軽く昼メシを取ってから、ジェラルドさん主導で各業界の協力者さん達と平和な面通しをし、あと衣装合わせもした。既製品の手直しになるが、城でのお披露目用に見栄えのいい服を着せるそうだ。パッケージ大事、大事。
但し俺とエルは別世界の勇者だから協力者枠で控え目に参加したいとジェラルドさんに泣きついて、そちらはなんとか免除して貰った。いくら課から介入オッケーの許可が降りててもやっぱ目立っちゃ駄目ですからね…。決して、演劇で着るようなフリフリのドレッシーなシャツとか刺繍まみれのお貴族様スーツを着たくないとかじゃないからね…?
「本日はここまでです。明日もよろしくお願いしますね。」
今夜も夜メシ会の締めに宰相さん。ちゃんと引継ぎには来るのは流石である。
と言っても明日は大したイベントもなく引き続き面通しらしい。
まあ国家プロジェクトだもんなあ。トップだけで何とかなるもんじゃないから仕方ないけど、お貴族様単騎面談はそろそろやめて欲しい。身分やら派閥やら思惑があるのはわかるけど、面通しくらいお前らまとめて来いやーって思いますぞ…。
元下っ端サラリーマン的にそんな事言えないけどね!
それから部屋に戻ってお休みタイム。
何事も起きないようなのでエルと明日の打ち合わせをして本日は解散と言うところで、アサヒから謎のメッセがきた。
「エル、なんかアサヒから謎のメッセきた。」
「俺にも来た。何かあっても予定通り。信じてくれ。って感じのヤツでしょ?」
エルもメッセ画面を出してスマホをヒラヒラふる。パッと見エルのは若干ビジネス寄りな文面だったが、どうやら俺のと同じ内容できてたようだ。
…いやマジなんだろ、これ。なんの予定だ?
「もしかして魔王サイド、結構揉めてるのか?」
「かもね。アッチはアッチで攻めの一手からの方針転換だから大変そうだよね。でも侵攻の言い出しっぺはアッチだから仕方ない。ま、あの牙狼さんが魔王だから何とかするっしょ。」
…まあ、魔王だもんな。設定だと魔族で一番強いのが魔王になるってあるしな。力イズぱわー的な物でなんとか乗り切ってもらいたい。
「んじゃ、了解って入れとくか。エルも入れとけ。」
「ほーい。送信完了ー。」
二人で了解とアサヒにメッセし本日は解散した。
ベッドに潜りウトウトした頃スマホが震えた。通知バナーにメッセにアサヒのアイコン。アサヒからまたメッセが来たようだ。
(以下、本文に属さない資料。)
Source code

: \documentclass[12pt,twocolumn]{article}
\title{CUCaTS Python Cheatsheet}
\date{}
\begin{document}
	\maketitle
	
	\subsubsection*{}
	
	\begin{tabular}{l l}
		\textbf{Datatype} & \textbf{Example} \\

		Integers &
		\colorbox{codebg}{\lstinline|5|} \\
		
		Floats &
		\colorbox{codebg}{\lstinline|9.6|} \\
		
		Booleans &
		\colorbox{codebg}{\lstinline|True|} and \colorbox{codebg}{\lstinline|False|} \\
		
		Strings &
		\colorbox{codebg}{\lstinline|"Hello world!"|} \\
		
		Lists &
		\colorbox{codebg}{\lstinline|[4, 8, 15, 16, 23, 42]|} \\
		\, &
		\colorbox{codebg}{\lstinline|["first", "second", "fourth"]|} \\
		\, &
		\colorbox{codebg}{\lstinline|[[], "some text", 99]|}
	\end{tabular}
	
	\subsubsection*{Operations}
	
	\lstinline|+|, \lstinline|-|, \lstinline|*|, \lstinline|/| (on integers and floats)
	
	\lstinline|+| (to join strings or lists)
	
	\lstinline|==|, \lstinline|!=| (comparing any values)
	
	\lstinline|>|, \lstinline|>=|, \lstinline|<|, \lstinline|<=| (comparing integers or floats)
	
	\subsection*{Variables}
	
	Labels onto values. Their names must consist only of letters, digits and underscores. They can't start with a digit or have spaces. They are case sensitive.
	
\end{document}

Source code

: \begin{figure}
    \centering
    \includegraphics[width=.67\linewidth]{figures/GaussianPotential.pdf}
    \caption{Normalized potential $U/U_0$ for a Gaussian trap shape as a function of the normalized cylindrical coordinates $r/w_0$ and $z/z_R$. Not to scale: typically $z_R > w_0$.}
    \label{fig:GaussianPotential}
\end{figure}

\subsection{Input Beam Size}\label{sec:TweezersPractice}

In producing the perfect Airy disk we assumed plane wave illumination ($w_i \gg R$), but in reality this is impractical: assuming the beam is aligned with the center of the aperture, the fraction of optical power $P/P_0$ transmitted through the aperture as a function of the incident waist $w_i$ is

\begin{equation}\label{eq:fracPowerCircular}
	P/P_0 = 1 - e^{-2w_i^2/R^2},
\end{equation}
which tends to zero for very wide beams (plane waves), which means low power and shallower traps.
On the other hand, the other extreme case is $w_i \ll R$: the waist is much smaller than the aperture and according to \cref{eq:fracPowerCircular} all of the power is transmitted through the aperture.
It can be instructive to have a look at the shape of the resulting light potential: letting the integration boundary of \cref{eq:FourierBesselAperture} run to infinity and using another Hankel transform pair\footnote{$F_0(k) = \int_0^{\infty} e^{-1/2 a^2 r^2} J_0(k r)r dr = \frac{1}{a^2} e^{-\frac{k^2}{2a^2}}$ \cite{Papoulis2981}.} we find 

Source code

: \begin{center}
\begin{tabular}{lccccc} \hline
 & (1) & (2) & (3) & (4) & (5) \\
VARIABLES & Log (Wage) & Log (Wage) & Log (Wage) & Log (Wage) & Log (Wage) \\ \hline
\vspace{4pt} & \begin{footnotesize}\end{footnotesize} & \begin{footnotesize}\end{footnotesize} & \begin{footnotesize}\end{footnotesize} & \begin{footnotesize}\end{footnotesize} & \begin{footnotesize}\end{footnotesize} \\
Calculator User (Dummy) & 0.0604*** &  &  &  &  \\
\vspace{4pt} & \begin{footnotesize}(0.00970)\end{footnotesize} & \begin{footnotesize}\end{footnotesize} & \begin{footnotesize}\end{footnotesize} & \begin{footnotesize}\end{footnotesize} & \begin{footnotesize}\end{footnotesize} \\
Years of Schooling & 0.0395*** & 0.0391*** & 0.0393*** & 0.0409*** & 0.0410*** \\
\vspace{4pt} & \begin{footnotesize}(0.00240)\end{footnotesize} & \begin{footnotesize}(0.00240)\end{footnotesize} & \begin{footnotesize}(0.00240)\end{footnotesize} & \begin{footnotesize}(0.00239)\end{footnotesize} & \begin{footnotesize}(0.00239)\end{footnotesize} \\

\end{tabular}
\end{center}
…うぉいアサヒぃ、時間考えろぉ…。もう大人も寝る時間だぁ…。
寝ぼけ眼でメッセを開くと何故かまた謎メッセ。
「…ええと、書き忘れた。ラストは聖剣で頼む。…え、何のラスト…? 課からのアドバイスだから心配しないで。…はぁ? アドバイス全然わからんが…? あとなんで締めに『一生愛してる♡』スタンプ(ナイミリの結婚イベ実装時に配布されたガチ恋勢スタンプな…)つけてんの…?? 疲れてんの…??」
ガチで謎すぎた。つーか正直眠くてアタマが回らなかったので、とりあえずオッケースタンプを送っておいた。…ん、明日、明日考えるからもう寝る。俺、閉店のお知らせです。スヤァ…。
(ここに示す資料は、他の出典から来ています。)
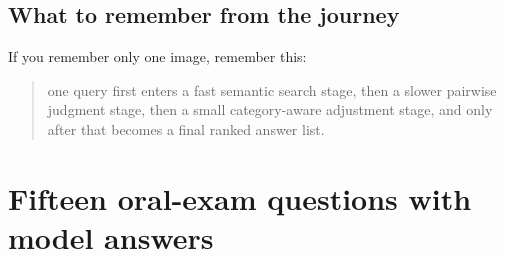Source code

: \documentclass[10pt]{article}
\begin{document}
\subsection*{What to remember from the journey}

If you remember only one image, remember this:
\begin{quote}
one query first enters a fast semantic search stage, then a slower pairwise judgment stage, then a small category-aware adjustment stage, and only after that becomes a final ranked answer list.
\end{quote}

\section{Fifteen oral-exam questions with model answers}
\end{document}
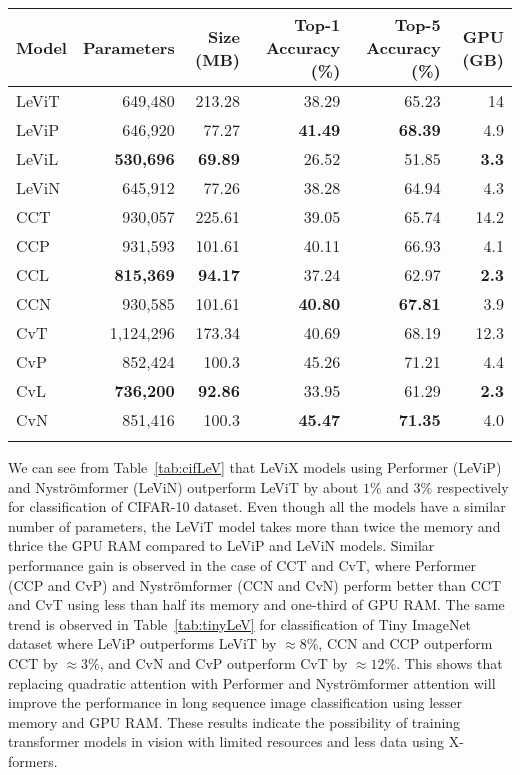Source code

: \documentclass{article}
\begin{document}
 
\begin{table*}[h]
\centering
\begin{tabular}{lrrrrr}
\hline
\textbf{Model} & \textbf{Parameters} & \textbf{Size (MB)} & \textbf{Top-1 Accuracy (\%)} & \textbf{Top-5 Accuracy (\%)} & \textbf{GPU (GB)} \\ \hline
LeViT & 649,480 & 213.28 & 38.29 & 65.23 & 14 \\
LeViP & 646,920 & 77.27 & \textbf{41.49} & \textbf{68.39} & 4.9 \\
LeViL & \textbf{530,696} & \textbf{69.89} & 26.52 & 51.85 & \textbf{3.3} \\
LeViN & 645,912 & 77.26 & 38.28 & 64.94 & 4.3 \\
\hline
CCT & 930,057 & 225.61 & 39.05 & 65.74 & 14.2 \\
CCP & 931,593 & 101.61 & 40.11 & 66.93 & 4.1 \\
CCL & \textbf{815,369} & \textbf{94.17} & 37.24 & 62.97 & \textbf{2.3} \\
CCN & 930,585 & 101.61 & \textbf{40.80} & \textbf{67.81} & 3.9 \\
\hline
CvT & 1,124,296 & 173.34 & 40.69 & 68.19 & 12.3 \\
CvP & 852,424 & 100.3 & 45.26 & 71.21 & 4.4 \\
CvL & \textbf{736,200} & \textbf{92.86} & 33.95 & 61.29 & \textbf{2.3} \\
CvN & 851,416 & 100.3 & \textbf{45.47} & \textbf{71.35} & 4.0 \\
\hline \\
\end{tabular}\caption{Comparison of different convolutional transformers without and with linear attention mechanisms on Tiny ImageNet dataset}
\label{tab:tinyLeV}
\end{table*}




We can see from Table~\ref{tab:cifLeV} that LeViX models using Performer (LeViP) and Nyströmformer (LeViN) outperform LeViT by about $1\%$ and $3\%$ respectively for classification of CIFAR-10 dataset. Even though all the models have a similar number of parameters, the LeViT model takes more than twice the memory and thrice the GPU RAM compared to LeViP and LeViN models. Similar performance gain is observed in the case of CCT and CvT, where Performer (CCP and CvP) and Nyströmformer (CCN and CvN) perform better than CCT and CvT using less than half its memory and one-third of GPU RAM. The same trend is observed in Table~\ref{tab:tinyLeV} for classification of Tiny ImageNet dataset where LeViP outperforms LeViT by $\approx 8\%$, CCN and CCP outperform CCT by $\approx 3\%$, and CvN and CvP outperform CvT by $\approx 12\%$. This shows that replacing quadratic attention with Performer and Nyströmformer attention will improve the performance in long sequence image classification using lesser memory and GPU RAM. These results indicate the possibility of training transformer models in vision with limited resources and less data using X-formers.
\end{document}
翌日。宰相さんの予告通り面通しに明け暮れ、へとへとになった夕刻に、途中から姿を消していたジェラルドさんに呼び止められた。
ジェラルドさんは午前のクールビス的緩めな略式の軍服から一転、謁見で着ていた勲章やら肩掛けのサッシュやらに飾られた正装に着替えていた。王様と謁見してたのかな?
「さて、諸君。お待ちかねの旅立ちの時だ。」
ジェラルドさんがクルクルと巻かれた紙を広げる。広げた紙にはグライ砦と名が入った転移陣が書かれていた。
どうやらパレードの出発地に出向くらしい。
「準備が出来たら飛ぶ。荷物はすぐ王都に戻るからいつもの旅装に各自の得物くらいで良い。」
ジェラルドさんに某空賊おばさまの如く、◯秒で準備しな!的に尻を叩かれて勇者君達は慌てて転がるように準備へ走っていった。ちょっと笑った。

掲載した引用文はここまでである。